Collected data =>
*** Begin section ***
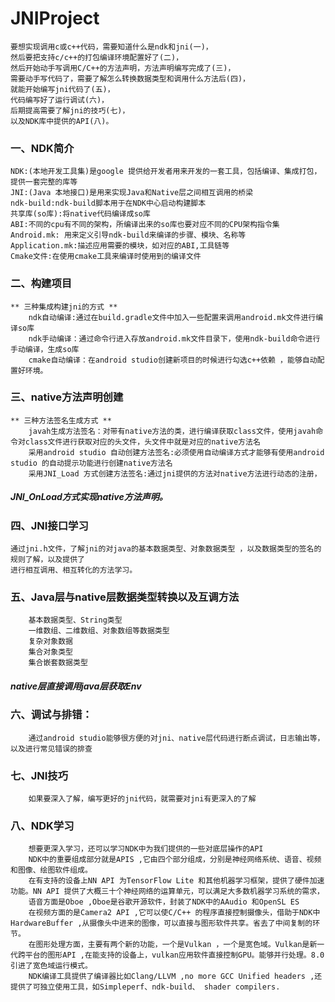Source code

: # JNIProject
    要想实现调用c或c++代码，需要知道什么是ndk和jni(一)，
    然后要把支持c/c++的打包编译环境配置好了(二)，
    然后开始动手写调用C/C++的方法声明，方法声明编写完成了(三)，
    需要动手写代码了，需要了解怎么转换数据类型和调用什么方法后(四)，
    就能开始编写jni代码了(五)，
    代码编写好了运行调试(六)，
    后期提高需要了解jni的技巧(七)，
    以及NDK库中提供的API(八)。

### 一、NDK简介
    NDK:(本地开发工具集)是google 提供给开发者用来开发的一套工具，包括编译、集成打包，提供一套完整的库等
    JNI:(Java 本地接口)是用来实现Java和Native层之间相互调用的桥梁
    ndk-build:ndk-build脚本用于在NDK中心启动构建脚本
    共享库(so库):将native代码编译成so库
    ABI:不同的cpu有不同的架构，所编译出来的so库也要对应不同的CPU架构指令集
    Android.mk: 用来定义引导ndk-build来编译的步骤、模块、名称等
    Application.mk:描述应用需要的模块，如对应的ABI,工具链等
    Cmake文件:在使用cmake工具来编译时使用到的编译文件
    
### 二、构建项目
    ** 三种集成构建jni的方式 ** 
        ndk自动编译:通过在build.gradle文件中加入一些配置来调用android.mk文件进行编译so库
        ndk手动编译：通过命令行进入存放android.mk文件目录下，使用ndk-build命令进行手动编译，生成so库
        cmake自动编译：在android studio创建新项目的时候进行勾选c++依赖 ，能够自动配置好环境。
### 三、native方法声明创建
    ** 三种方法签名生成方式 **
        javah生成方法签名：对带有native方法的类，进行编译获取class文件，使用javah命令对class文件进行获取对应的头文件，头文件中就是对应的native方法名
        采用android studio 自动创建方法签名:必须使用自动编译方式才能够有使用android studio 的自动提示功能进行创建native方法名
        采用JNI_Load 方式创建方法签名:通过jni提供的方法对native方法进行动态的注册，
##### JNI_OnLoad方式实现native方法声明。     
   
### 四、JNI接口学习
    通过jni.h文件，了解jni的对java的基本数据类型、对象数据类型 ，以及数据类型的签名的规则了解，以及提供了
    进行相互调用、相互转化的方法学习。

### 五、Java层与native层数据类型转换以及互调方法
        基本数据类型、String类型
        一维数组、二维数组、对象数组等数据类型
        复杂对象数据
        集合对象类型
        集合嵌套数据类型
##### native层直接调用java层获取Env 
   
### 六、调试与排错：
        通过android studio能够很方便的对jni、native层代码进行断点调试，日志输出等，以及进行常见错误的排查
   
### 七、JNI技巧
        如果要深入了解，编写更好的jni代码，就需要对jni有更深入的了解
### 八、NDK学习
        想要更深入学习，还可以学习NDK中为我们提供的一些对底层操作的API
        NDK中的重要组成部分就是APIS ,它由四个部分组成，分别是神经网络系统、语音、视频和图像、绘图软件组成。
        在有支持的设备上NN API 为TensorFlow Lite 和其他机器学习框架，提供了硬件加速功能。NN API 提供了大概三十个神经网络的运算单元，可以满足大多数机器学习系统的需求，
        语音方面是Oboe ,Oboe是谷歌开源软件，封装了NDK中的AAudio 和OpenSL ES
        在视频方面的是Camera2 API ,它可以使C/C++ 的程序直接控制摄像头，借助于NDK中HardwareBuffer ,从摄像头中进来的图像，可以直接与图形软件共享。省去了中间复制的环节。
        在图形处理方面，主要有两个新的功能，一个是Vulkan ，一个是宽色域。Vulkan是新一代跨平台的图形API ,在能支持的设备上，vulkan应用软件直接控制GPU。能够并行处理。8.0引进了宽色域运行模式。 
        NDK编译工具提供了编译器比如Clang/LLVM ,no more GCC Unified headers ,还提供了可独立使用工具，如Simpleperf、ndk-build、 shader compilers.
*** End section ***
Problem to solve =>
Output the entries above exactly, without their pictures.

Written solution =>
Source code

: # JNIProject
    要想实现调用c或c++代码，需要知道什么是ndk和jni(一)，
    然后要把支持c/c++的打包编译环境配置好了(二)，
    然后开始动手写调用C/C++的方法声明，方法声明编写完成了(三)，
    需要动手写代码了，需要了解怎么转换数据类型和调用什么方法后(四)，
    就能开始编写jni代码了(五)，
    代码编写好了运行调试(六)，
    后期提高需要了解jni的技巧(七)，
    以及NDK库中提供的API(八)。

### 一、NDK简介
    NDK:(本地开发工具集)是google 提供给开发者用来开发的一套工具，包括编译、集成打包，提供一套完整的库等
    JNI:(Java 本地接口)是用来实现Java和Native层之间相互调用的桥梁
    ndk-build:ndk-build脚本用于在NDK中心启动构建脚本
    共享库(so库):将native代码编译成so库
    ABI:不同的cpu有不同的架构，所编译出来的so库也要对应不同的CPU架构指令集
    Android.mk: 用来定义引导ndk-build来编译的步骤、模块、名称等
    Application.mk:描述应用需要的模块，如对应的ABI,工具链等
    Cmake文件:在使用cmake工具来编译时使用到的编译文件
    
### 二、构建项目
    ** 三种集成构建jni的方式 ** 
        ndk自动编译:通过在build.gradle文件中加入一些配置来调用android.mk文件进行编译so库
        ndk手动编译：通过命令行进入存放android.mk文件目录下，使用ndk-build命令进行手动编译，生成so库
        cmake自动编译：在android studio创建新项目的时候进行勾选c++依赖 ，能够自动配置好环境。
### 三、native方法声明创建
    ** 三种方法签名生成方式 **
        javah生成方法签名：对带有native方法的类，进行编译获取class文件，使用javah命令对class文件进行获取对应的头文件，头文件中就是对应的native方法名
        采用android studio 自动创建方法签名:必须使用自动编译方式才能够有使用android studio 的自动提示功能进行创建native方法名
        采用JNI_Load 方式创建方法签名:通过jni提供的方法对native方法进行动态的注册，
##### JNI_OnLoad方式实现native方法声明。     
   
### 四、JNI接口学习
    通过jni.h文件，了解jni的对java的基本数据类型、对象数据类型 ，以及数据类型的签名的规则了解，以及提供了
    进行相互调用、相互转化的方法学习。

### 五、Java层与native层数据类型转换以及互调方法
        基本数据类型、String类型
        一维数组、二维数组、对象数组等数据类型
        复杂对象数据
        集合对象类型
        集合嵌套数据类型
##### native层直接调用java层获取Env 
   
### 六、调试与排错：
        通过android studio能够很方便的对jni、native层代码进行断点调试，日志输出等，以及进行常见错误的排查
   
### 七、JNI技巧
        如果要深入了解，编写更好的jni代码，就需要对jni有更深入的了解
### 八、NDK学习
        想要更深入学习，还可以学习NDK中为我们提供的一些对底层操作的API
        NDK中的重要组成部分就是APIS ,它由四个部分组成，分别是神经网络系统、语音、视频和图像、绘图软件组成。
        在有支持的设备上NN API 为TensorFlow Lite 和其他机器学习框架，提供了硬件加速功能。NN API 提供了大概三十个神经网络的运算单元，可以满足大多数机器学习系统的需求，
        语音方面是Oboe ,Oboe是谷歌开源软件，封装了NDK中的AAudio 和OpenSL ES
        在视频方面的是Camera2 API ,它可以使C/C++ 的程序直接控制摄像头，借助于NDK中HardwareBuffer ,从摄像头中进来的图像，可以直接与图形软件共享。省去了中间复制的环节。
        在图形处理方面，主要有两个新的功能，一个是Vulkan ，一个是宽色域。Vulkan是新一代跨平台的图形API ,在能支持的设备上，vulkan应用软件直接控制GPU。能够并行处理。8.0引进了宽色域运行模式。 
        NDK编译工具提供了编译器比如Clang/LLVM ,no more GCC Unified headers ,还提供了可独立使用工具，如Simpleperf、ndk-build、 shader compilers.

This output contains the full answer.